§ **Material for this exercise**:
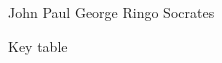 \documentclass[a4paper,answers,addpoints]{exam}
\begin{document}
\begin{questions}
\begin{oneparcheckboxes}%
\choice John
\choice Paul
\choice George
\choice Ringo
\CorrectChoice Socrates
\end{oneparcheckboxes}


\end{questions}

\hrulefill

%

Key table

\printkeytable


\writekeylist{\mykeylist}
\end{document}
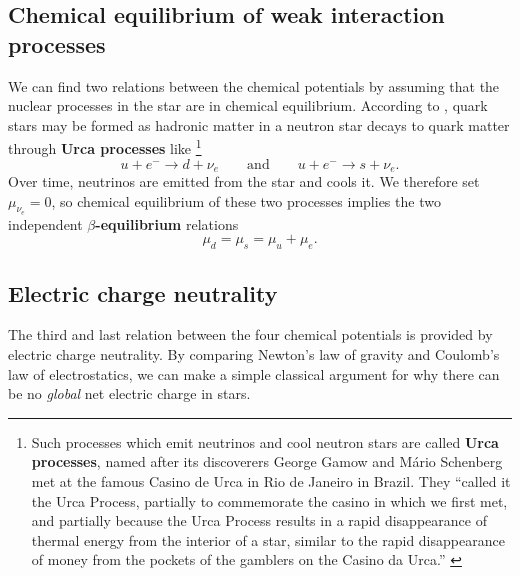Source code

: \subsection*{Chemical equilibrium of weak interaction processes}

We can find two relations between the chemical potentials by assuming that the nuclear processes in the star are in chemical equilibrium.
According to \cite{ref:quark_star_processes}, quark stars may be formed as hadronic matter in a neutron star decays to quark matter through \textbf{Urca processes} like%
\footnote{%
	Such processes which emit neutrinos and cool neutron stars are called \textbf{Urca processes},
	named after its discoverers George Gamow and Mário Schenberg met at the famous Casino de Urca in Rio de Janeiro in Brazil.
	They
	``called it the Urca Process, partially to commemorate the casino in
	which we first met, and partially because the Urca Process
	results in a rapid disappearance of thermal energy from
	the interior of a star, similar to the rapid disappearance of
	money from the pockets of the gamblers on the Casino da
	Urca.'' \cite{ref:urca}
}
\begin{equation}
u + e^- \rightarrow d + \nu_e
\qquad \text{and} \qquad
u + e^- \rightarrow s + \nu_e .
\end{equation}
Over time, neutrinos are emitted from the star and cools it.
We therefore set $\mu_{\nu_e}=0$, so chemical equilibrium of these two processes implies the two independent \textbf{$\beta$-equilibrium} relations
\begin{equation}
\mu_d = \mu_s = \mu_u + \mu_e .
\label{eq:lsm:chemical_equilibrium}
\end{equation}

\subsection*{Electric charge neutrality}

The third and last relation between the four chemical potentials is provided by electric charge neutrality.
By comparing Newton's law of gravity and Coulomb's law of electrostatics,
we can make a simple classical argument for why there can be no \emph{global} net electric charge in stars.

==

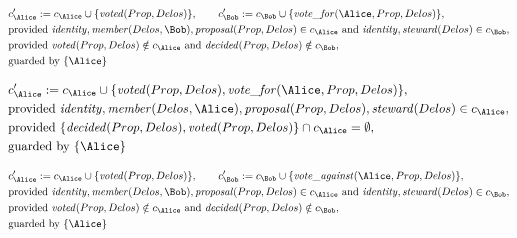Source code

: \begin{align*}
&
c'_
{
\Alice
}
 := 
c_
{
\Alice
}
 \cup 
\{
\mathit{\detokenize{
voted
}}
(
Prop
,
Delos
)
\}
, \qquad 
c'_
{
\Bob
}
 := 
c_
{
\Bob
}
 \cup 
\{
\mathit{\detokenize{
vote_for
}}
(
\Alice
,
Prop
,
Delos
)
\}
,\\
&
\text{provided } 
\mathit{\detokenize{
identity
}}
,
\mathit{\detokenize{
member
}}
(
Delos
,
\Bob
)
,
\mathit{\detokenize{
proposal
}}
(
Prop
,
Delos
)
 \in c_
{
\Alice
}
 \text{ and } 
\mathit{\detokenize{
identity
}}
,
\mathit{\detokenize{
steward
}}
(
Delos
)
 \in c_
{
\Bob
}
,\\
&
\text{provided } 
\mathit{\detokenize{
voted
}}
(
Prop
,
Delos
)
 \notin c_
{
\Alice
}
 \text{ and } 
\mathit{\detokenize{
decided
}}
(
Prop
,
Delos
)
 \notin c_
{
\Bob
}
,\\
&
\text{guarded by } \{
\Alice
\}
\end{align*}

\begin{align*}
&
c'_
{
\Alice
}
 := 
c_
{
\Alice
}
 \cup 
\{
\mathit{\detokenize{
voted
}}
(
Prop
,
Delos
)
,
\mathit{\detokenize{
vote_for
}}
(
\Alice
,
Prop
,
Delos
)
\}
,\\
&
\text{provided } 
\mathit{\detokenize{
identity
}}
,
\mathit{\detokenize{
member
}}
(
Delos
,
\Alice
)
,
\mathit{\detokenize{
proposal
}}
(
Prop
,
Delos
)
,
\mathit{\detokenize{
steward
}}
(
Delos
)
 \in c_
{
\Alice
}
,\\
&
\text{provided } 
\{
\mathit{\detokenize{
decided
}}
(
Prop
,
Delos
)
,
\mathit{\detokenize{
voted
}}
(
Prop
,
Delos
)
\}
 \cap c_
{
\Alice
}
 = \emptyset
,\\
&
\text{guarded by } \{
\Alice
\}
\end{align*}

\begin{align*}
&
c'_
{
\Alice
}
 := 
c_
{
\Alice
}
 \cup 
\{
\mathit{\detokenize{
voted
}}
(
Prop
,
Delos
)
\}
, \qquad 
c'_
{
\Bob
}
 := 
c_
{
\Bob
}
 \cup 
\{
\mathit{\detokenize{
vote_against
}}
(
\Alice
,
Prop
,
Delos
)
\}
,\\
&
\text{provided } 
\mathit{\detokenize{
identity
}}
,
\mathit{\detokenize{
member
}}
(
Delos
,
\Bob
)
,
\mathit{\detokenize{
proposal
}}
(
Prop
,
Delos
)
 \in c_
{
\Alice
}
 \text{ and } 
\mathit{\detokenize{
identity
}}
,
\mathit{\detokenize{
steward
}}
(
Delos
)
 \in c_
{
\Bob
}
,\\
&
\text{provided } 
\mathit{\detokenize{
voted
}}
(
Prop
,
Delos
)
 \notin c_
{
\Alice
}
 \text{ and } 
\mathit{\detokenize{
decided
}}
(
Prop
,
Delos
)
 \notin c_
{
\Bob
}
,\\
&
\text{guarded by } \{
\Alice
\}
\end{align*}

§ **Your goal**: Take each line of the material that contains the word "disappearance" and list it.

§ **Response to this task**:
	results in a rapid disappearance of thermal energy from
	the interior of a star, similar to the rapid disappearance of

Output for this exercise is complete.